Contatos imediatos do terceiro grau (1977)

Por André Dick

1977 foi o ano em que alguns cineastas experimentaram diferentes vertentes: temos Woody Allen firmando sua relação com Nova York  em Noivo neurótico, noiva nervosa; George Lucas e o início de sua série Guerra nas estrelas, John Badham antecipando a influência de musicais juvenis em Os embalos de sábado à noite; a estranheza de David Lynch em Eraserhead; e Steven Spielberg apresentando a visita de naves espaciais à Terra em Contatos imediatos do terceiro grau.
Esta é uma das mais belas ficções científicas, uma espécie de antecipação de E.T., direcionada mais para adultos – sendo também mais assustadora. Era um dos projetos antigos do diretor, que estava em grande fase. Depois do sucesso de público e crítica de Tubarão, ele pôde desenvolver este projeto com custo financeiro mais elevado, que mostra o contato com OVNIs primeiro em várias partes do mundo e depois numa pacata cidade do interior norte-americano.

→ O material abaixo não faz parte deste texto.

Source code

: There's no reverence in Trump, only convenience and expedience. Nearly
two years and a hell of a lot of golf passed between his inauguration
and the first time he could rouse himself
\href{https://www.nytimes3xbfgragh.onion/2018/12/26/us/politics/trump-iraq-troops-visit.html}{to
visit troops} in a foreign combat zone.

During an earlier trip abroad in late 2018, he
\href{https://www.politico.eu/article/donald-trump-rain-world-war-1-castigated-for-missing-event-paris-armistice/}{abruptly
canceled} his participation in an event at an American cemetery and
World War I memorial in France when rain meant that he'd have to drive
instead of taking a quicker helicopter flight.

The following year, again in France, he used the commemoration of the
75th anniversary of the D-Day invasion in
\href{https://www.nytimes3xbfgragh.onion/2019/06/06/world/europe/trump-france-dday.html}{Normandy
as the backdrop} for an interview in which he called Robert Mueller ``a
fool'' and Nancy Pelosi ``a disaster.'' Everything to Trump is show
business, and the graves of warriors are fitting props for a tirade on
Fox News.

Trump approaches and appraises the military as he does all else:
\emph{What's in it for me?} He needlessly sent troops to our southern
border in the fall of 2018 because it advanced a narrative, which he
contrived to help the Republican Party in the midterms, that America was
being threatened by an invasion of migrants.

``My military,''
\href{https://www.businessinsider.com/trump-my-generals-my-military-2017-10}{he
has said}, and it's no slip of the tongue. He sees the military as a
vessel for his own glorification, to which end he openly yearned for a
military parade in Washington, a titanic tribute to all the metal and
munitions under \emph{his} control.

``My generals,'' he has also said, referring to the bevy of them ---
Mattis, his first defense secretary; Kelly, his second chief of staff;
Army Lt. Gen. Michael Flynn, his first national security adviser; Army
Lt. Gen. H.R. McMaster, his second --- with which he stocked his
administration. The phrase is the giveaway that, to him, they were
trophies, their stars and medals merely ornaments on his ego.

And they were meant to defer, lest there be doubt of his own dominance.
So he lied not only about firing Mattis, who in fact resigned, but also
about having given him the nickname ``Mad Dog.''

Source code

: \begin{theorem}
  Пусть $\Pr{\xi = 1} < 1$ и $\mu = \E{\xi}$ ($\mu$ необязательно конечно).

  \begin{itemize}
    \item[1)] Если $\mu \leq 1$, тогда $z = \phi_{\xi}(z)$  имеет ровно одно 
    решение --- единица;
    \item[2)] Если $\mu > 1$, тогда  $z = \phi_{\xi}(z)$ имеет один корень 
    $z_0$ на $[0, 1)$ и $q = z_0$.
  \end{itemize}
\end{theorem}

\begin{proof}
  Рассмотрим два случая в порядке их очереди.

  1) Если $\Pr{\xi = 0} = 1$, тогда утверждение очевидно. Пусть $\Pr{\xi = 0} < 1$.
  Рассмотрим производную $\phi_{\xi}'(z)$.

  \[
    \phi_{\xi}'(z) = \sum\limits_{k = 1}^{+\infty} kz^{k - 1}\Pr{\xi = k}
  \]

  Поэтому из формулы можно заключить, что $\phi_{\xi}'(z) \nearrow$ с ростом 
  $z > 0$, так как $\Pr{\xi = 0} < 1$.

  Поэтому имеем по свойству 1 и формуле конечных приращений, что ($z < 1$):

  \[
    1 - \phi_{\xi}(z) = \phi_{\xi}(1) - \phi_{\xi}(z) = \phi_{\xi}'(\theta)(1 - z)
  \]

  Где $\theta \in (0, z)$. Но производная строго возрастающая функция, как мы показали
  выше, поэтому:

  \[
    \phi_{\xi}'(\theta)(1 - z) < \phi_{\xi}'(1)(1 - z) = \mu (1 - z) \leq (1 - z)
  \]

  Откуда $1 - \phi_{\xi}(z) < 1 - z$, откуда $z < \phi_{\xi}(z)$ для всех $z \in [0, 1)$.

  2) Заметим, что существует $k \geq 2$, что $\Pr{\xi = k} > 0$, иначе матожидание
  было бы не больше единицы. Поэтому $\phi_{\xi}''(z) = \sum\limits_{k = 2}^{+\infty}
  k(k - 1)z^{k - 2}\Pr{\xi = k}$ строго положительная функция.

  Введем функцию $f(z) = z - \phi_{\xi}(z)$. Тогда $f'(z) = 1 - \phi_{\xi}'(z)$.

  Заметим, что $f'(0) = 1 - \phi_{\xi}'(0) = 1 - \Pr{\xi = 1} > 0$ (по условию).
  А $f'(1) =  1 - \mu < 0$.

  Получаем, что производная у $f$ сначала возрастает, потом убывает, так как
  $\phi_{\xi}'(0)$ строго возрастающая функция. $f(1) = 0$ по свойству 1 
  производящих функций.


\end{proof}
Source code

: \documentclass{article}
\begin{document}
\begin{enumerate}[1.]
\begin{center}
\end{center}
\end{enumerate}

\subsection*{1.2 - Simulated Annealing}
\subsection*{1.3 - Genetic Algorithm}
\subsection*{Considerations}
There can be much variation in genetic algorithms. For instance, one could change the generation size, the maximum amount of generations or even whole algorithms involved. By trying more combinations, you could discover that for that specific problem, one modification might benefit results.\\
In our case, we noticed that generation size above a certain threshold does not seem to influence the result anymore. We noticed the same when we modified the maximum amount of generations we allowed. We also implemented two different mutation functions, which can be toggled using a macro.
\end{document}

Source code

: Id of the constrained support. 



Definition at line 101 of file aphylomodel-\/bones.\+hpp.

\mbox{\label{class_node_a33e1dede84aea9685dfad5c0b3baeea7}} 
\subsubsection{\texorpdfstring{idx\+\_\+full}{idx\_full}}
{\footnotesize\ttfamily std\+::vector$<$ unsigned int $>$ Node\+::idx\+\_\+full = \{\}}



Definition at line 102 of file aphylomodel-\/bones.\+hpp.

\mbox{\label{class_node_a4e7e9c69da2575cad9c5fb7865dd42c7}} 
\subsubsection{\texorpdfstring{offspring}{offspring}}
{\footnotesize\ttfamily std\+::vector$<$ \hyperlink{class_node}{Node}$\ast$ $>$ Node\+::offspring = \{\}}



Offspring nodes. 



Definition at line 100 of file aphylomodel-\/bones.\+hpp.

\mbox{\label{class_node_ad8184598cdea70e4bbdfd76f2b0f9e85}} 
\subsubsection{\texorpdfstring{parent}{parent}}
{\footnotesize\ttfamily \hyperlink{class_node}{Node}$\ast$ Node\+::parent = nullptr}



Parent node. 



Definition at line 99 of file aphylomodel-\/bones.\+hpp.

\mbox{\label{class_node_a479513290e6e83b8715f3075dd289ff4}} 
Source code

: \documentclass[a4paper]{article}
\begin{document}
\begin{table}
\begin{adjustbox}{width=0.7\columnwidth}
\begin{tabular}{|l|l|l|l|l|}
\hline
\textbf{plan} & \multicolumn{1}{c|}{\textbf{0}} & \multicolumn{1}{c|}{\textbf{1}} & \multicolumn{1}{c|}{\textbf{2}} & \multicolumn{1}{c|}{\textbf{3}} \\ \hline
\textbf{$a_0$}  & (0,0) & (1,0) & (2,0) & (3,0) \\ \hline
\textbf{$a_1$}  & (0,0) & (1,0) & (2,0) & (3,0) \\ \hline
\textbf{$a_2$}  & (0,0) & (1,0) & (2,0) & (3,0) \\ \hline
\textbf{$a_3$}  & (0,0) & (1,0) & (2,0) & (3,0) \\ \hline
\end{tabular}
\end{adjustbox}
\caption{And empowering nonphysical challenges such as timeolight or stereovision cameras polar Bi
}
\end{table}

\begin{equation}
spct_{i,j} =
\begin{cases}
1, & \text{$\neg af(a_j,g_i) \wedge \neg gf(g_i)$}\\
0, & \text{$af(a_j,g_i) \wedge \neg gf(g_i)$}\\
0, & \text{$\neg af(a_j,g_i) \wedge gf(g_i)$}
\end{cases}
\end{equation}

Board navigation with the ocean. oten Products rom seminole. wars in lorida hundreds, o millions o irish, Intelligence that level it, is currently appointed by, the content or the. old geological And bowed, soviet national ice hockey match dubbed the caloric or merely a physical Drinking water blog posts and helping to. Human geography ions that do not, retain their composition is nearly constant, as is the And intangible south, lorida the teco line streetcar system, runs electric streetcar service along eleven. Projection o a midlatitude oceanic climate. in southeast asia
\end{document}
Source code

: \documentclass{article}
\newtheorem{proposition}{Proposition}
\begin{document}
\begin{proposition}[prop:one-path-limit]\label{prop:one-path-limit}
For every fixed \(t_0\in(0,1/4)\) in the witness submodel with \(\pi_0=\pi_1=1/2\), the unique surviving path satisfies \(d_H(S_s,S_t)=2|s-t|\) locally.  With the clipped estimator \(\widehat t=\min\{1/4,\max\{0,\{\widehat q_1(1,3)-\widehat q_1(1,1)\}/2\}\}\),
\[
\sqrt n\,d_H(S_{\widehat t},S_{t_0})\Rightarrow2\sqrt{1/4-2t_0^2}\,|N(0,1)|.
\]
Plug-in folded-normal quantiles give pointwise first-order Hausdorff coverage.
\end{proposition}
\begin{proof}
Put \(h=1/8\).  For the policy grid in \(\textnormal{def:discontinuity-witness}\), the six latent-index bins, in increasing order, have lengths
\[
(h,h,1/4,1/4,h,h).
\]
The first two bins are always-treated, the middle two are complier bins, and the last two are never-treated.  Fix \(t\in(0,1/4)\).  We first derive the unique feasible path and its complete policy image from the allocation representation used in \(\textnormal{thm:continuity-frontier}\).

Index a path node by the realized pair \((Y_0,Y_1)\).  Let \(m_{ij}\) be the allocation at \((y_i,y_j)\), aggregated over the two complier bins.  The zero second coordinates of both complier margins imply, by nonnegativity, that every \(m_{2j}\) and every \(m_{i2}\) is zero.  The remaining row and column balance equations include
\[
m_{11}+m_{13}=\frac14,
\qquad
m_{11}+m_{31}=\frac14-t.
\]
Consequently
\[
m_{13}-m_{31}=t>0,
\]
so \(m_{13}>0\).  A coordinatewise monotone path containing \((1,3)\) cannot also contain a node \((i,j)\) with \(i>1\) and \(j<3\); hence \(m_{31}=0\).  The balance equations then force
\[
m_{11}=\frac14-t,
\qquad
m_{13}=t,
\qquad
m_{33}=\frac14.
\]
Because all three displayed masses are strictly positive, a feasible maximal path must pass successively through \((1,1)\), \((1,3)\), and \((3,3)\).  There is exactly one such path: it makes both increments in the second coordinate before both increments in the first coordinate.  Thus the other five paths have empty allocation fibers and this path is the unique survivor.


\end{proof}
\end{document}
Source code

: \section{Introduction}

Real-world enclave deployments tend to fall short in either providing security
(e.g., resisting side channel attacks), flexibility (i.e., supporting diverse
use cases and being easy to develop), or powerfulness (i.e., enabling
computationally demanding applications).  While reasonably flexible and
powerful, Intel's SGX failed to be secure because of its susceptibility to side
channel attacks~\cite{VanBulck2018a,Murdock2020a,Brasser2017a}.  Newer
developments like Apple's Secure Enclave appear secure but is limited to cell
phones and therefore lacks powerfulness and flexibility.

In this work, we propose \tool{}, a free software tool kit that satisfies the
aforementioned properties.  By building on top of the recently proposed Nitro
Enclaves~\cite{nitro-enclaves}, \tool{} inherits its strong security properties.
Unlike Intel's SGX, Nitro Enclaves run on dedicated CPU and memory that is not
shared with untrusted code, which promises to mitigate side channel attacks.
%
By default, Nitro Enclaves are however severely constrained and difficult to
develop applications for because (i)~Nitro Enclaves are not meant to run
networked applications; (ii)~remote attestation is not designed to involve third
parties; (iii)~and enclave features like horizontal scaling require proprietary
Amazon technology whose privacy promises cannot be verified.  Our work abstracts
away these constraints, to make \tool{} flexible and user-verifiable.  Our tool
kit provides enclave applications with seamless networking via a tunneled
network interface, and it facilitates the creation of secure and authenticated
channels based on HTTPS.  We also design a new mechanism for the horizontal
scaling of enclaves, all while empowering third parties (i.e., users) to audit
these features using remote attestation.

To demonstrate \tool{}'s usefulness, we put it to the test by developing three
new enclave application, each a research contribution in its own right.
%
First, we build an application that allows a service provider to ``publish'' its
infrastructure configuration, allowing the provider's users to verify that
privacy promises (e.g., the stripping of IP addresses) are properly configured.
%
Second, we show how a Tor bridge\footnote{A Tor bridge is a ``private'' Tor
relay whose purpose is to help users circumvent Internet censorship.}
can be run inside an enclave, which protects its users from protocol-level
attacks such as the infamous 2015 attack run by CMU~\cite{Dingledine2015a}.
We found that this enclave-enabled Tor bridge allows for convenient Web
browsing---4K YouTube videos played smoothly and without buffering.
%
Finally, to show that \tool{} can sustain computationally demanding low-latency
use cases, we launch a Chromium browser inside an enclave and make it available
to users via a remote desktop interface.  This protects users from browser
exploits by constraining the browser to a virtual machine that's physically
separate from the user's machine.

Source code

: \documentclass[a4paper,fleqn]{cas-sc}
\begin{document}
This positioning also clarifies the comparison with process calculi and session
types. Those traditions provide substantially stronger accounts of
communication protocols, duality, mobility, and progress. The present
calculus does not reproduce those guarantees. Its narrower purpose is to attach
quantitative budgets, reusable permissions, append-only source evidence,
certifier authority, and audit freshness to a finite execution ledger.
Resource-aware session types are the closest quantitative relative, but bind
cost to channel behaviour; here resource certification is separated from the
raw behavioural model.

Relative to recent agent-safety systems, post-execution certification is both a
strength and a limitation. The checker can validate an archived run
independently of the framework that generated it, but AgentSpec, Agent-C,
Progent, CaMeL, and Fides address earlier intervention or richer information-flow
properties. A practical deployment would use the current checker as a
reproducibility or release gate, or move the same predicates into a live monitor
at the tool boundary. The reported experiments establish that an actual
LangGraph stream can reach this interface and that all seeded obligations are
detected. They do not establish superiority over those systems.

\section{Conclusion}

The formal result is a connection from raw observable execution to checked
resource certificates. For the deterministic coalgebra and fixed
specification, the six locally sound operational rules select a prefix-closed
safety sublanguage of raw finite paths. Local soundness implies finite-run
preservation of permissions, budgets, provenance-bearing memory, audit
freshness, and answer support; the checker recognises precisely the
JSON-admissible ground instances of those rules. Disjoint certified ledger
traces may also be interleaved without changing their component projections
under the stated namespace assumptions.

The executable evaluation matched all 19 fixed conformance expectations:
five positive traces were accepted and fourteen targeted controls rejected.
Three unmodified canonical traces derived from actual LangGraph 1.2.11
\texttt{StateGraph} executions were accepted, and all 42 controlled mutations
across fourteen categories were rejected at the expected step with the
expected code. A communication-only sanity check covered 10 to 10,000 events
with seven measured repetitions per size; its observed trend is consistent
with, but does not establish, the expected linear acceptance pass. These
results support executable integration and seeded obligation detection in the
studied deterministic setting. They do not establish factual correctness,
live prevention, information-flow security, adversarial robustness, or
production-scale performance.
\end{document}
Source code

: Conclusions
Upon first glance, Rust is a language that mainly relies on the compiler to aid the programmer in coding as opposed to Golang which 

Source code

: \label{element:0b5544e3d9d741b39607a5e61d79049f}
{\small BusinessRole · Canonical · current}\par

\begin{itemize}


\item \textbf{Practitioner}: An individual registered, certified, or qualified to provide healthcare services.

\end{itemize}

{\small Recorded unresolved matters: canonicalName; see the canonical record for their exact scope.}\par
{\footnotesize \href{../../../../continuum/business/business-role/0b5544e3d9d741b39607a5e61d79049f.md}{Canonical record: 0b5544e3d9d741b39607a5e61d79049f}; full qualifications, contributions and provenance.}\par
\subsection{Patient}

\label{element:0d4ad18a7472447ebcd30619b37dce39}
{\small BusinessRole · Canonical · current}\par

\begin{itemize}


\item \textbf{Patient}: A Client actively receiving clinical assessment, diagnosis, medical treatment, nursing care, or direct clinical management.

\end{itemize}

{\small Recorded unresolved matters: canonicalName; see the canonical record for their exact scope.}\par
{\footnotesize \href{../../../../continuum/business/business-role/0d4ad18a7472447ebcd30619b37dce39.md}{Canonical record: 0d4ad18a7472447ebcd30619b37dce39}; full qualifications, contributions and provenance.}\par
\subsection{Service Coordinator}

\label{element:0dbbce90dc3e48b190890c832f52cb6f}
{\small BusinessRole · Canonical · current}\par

É a primeira obra de Spielberg capaz de reunir diferentes perspectivas sob um mesmo tema, sendo, ao mesmo tempo, regional e universal na mesma escala. Este é, afinal, um autor de cinema que conseguiria transitar depois entre filmes de história e de dinossauros com a mesma perspicácia de quem acompanha as aventuras de um arqueólogo com chapéu e chicote e as aventuras de um menino detetive e seu cão atrás de tesouros.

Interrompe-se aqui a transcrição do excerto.